After years of deriding General Electric (GE) over its opaqueness I still find the company's financials rather mysterious. Prior to Q4 2018 I had written only about GE's industrial businesses, purposely avoiding GE Capital ("GECC"). The company's credit ratings have come under scrutiny, forcing me to parse through GECC. On General Electric: Was That A Run On The Bank? I questioned whether GECC's borrowings exceeded its customer loans:
GE Capital had short-term borrowings, non-recourse loans, and long-term borrowings totaling $70 billion. I assumed $16 billion was used to fund the financing receivables and $54 billion for some other purpose. I find it hard to believe that the lion's share of that $54 billion debt load was not GE debt simply parked at the financing arm.
Just over a week later Barron's provided an update on GE's debt load and the so-called "matched book" at GECC:
At GE, new CEO Larry Culp is working to address leverage concerns. GE representatives referred us to a recent interview in which Culp said the company has ample liquidity. Culp referenced some $40 billion available in untapped revolvers. He also said GE Capital runs a “matched book” of business. That refers to the fact that the cash from GE’s financial assets arrive at the same time that the debt used to buy those assets comes due. When it works it lowers the refinancing risk.
The problem is that Culp nor his predecessors ever walked investors through GECC's financing assets and leases and borrowings they were matched to. It has been left up to investors to figure it out. It appears GECC's $70 billion in borrowings could exceed its financing receivables and leases by $25 to $32 billion.
Billions Of Debt At GECC Appears To Be "Mismatched"

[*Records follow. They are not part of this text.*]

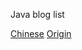 Java blog list

[Chinese](http://www.importnew.com/7469.html)
[Origin](http://www.programcreek.com/2012/11/top-100-java-developers-blogs/)
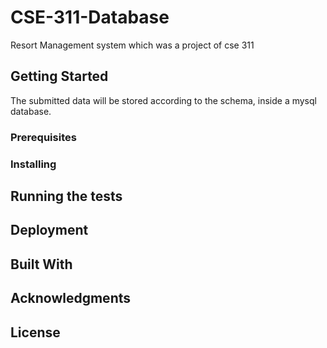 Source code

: # CSE-311-Database
Resort Management system which was a project of cse 311


## Getting Started

The submitted data will be stored according to the schema, inside a mysql database.

### Prerequisites



### Installing


## Running the tests




## Deployment



## Built With




## Acknowledgments



## License


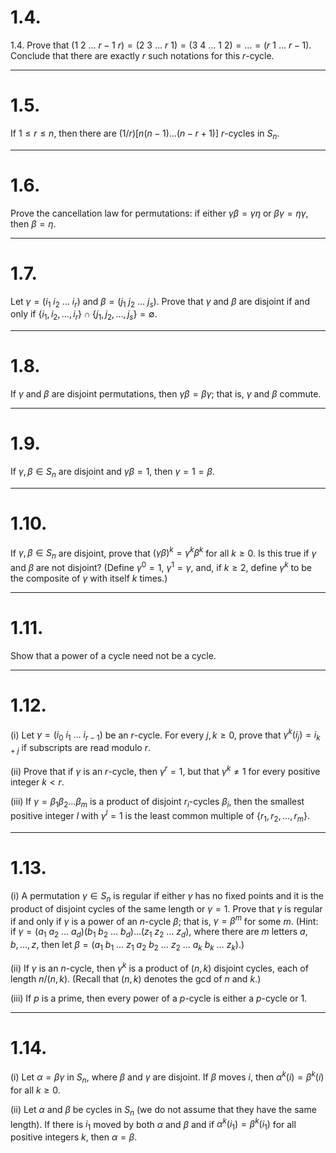 
# 1.4. 
 1.4. Prove that $(1 \ 2 \ \dots \ r - 1 \ r) = (2 \ 3 \ \dots \ r \ 1) = (3 \ 4 \ \dots \ 1 \ 2) = \dots = (r \ 1 \ \dots \ r - 1)$. Conclude that there are exactly $r$ such notations for this $r$-cycle.


---

# 1.5.
 If $1 \le r \le n$, then there are $(1/r) [n(n - 1) \dots (n - r + 1)]$ $r$-cycles in $S_n$.


---

# 1.6.
 Prove the cancellation law for permutations: if either $\gamma \beta = \gamma \eta$ or $\beta \gamma = \eta \gamma$, then $\beta = \eta$.

---

# 1.7.
 Let $\gamma = (i_1 \ i_2 \ \dots \ i_r)$ and $\beta = (j_1 \ j_2 \ \dots \ j_s)$. Prove that $\gamma$ and $\beta$ are disjoint if and only if $\{i_1, i_2, \dots, i_r\} \cap \{j_1, j_2, \dots, j_s\} = \emptyset$.


---

# 1.8.
 If $\gamma$ and $\beta$ are disjoint permutations, then $\gamma\beta = \beta\gamma$; that is, $\gamma$ and $\beta$ commute.


---

# 1.9.
 If $\gamma, \beta \in S_n$ are disjoint and $\gamma\beta = 1$, then $\gamma = 1 = \beta$.


---

# 1.10.
 If $\gamma, \beta \in S_n$ are disjoint, prove that $(\gamma\beta)^k = \gamma^k \beta^k$ for all $k \ge 0$. Is this true if $\gamma$ and $\beta$ are not disjoint? (Define $\gamma^0 = 1$, $\gamma^1 = \gamma$, and, if $k \ge 2$, define $\gamma^k$ to be the composite of $\gamma$ with itself $k$ times.)


---
# 1.11.
 Show that a power of a cycle need not be a cycle.
 
 
 ---
 
# 1.12.
(i) Let $\gamma = (i_0 \ i_1 \ \dots \ i_{r-1})$ be an $r$-cycle. For every $j, k \ge 0$, prove that $\gamma^k(i_j) = i_{k+j}$ if subscripts are read modulo $r$.

(ii) Prove that if $\gamma$ is an $r$-cycle, then $\gamma^r = 1$, but that $\gamma^k \ne 1$ for every positive integer $k < r$.

(iii) If $\gamma = \beta_1 \beta_2 \dots \beta_m$ is a product of disjoint $r_i$-cycles $\beta_i$, then the smallest positive integer $l$ with $\gamma^l = 1$ is the least common multiple of $\{r_1, r_2, \dots, r_m\}$.


---


# 1.13.
 (i) A permutation $\gamma \in S_n$ is regular if either $\gamma$ has no fixed points and it is the product of disjoint cycles of the same length or $\gamma = 1$. Prove that $\gamma$ is regular if and only if $\gamma$ is a power of an $n$-cycle $\beta$; that is, $\gamma = \beta^m$ for some $m$. (Hint: if $\gamma = (a_1 \ a_2 \ \dots \ a_d)(b_1 \ b_2 \ \dots \ b_d) \dots (z_1 \ z_2 \ \dots \ z_d)$, where there are $m$ letters $a, b, \dots, z$, then let $\beta = (a_1 \ b_1 \ \dots \ z_1 \ a_2 \ b_2 \ \dots \ z_2 \ \dots \ a_k \ b_k \ \dots \ z_k)$.)

 (ii) If $\gamma$ is an $n$-cycle, then $\gamma^k$ is a product of $(n, k)$ disjoint cycles, each of length $n/(n, k)$. (Recall that $(n, k)$ denotes the gcd of $n$ and $k$.)

 (iii) If $p$ is a prime, then every power of a $p$-cycle is either a $p$-cycle or $1$.



---
# 1.14.
 (i) Let $\alpha = \beta \gamma$ in $S_n$, where $\beta$ and $\gamma$ are disjoint. If $\beta$ moves $i$, then $\alpha^k(i) = \beta^k(i)$ for all $k \ge 0$.
 
 (ii) Let $\alpha$ and $\beta$ be cycles in $S_n$ (we do not assume that they have the same length). If there is $i_1$ moved by both $\alpha$ and $\beta$ and if $\alpha^k(i_1) = \beta^k(i_1)$ for all positive integers $k$, then $\alpha = \beta$. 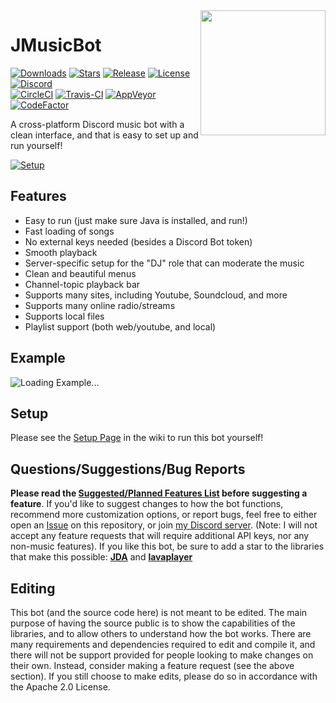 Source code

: <img align="right" src="https://i.imgur.com/zrE80HY.png" height="200" width="200">

# JMusicBot

[![Downloads](https://img.shields.io/github/downloads/jagrosh/MusicBot/total.svg)](https://github.com/jagrosh/MusicBot/releases/latest)
[![Stars](https://img.shields.io/github/stars/jagrosh/MusicBot.svg)](https://github.com/jagrosh/MusicBot/stargazers)
[![Release](https://img.shields.io/github/release/jagrosh/MusicBot.svg)](https://github.com/jagrosh/MusicBot/releases/latest)
[![License](https://img.shields.io/github/license/jagrosh/MusicBot.svg)](https://github.com/jagrosh/MusicBot/blob/master/LICENSE)
[![Discord](https://discordapp.com/api/guilds/147698382092238848/widget.png)](https://discord.gg/0p9LSGoRLu6Pet0k)<br>
[![CircleCI](https://img.shields.io/circleci/project/github/jagrosh/MusicBot/master.svg)](https://circleci.com/gh/jagrosh/MusicBot)
[![Travis-CI](https://travis-ci.com/jagrosh/MusicBot.svg?branch=master)](https://travis-ci.com/jagrosh/MusicBot)
[![AppVeyor](https://ci.appveyor.com/api/projects/status/gdu6nyte5psj6xfk/branch/master?svg=true)](https://ci.appveyor.com/project/jagrosh/musicbot/branch/master)
[![CodeFactor](https://www.codefactor.io/repository/github/jagrosh/musicbot/badge)](https://www.codefactor.io/repository/github/jagrosh/musicbot)

A cross-platform Discord music bot with a clean interface, and that is easy to set up and run yourself!

[![Setup](http://i.imgur.com/VvXYp5j.png)](https://github.com/jagrosh/MusicBot/wiki/Setup)

## Features
  * Easy to run (just make sure Java is installed, and run!)
  * Fast loading of songs
  * No external keys needed (besides a Discord Bot token)
  * Smooth playback
  * Server-specific setup for the "DJ" role that can moderate the music
  * Clean and beautiful menus
  * Channel-topic playback bar
  * Supports many sites, including Youtube, Soundcloud, and more
  * Supports many online radio/streams
  * Supports local files
  * Playlist support (both web/youtube, and local)

## Example
![Loading Example...](https://i.imgur.com/kVtTKvS.gif)

## Setup
Please see the [Setup Page](https://github.com/jagrosh/MusicBot/wiki/Setup) in the wiki to run this bot yourself!

## Questions/Suggestions/Bug Reports
**Please read the [Suggested/Planned Features List](https://github.com/jagrosh/MusicBot/projects/1) before suggesting a feature**. If you'd like to suggest changes to how the bot functions, recommend more customization options, or report bugs, feel free to either open an [Issue](https://github.com/jagrosh/MusicBot/issues) on this repository, or join [my Discord server](https://discord.gg/0p9LSGoRLu6Pet0k). (Note: I will not accept any feature requests that will require additional API keys, nor any non-music features). If you like this bot, be sure to add a star to the libraries that make this possible: [**JDA**](https://github.com/DV8FromTheWorld/JDA) and [**lavaplayer**](https://github.com/sedmelluq/lavaplayer)



## Editing
This bot (and the source code here) is not meant to be edited. The main purpose of having the source public is to show the capabilities of the libraries, and to allow others to understand how the bot works. There are many requirements and dependencies required to edit and compile it, and there will not be support provided for people looking to make changes on their own. Instead, consider making a feature request (see the above section). If you still choose to make edits, please do so in accordance with the Apache 2.0 License.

At Q3 2018 GECC had assets of $129 billion, of which about $16 billion was related to loans and commercial mortgages and another $29 billion related to PP&E or aircraft leases. The total financial receivables and leases was about $45 billion.
GECC has short-term borrowings, non-recourse borrowings and long-term borrowings of $70 billion. Borrowings leaves $45 billion of financing receivables and leases leaves about $25 billion of "un-allocated" debt. This could potentially be debt that belongs to the industrial businesses that's being held at GECC.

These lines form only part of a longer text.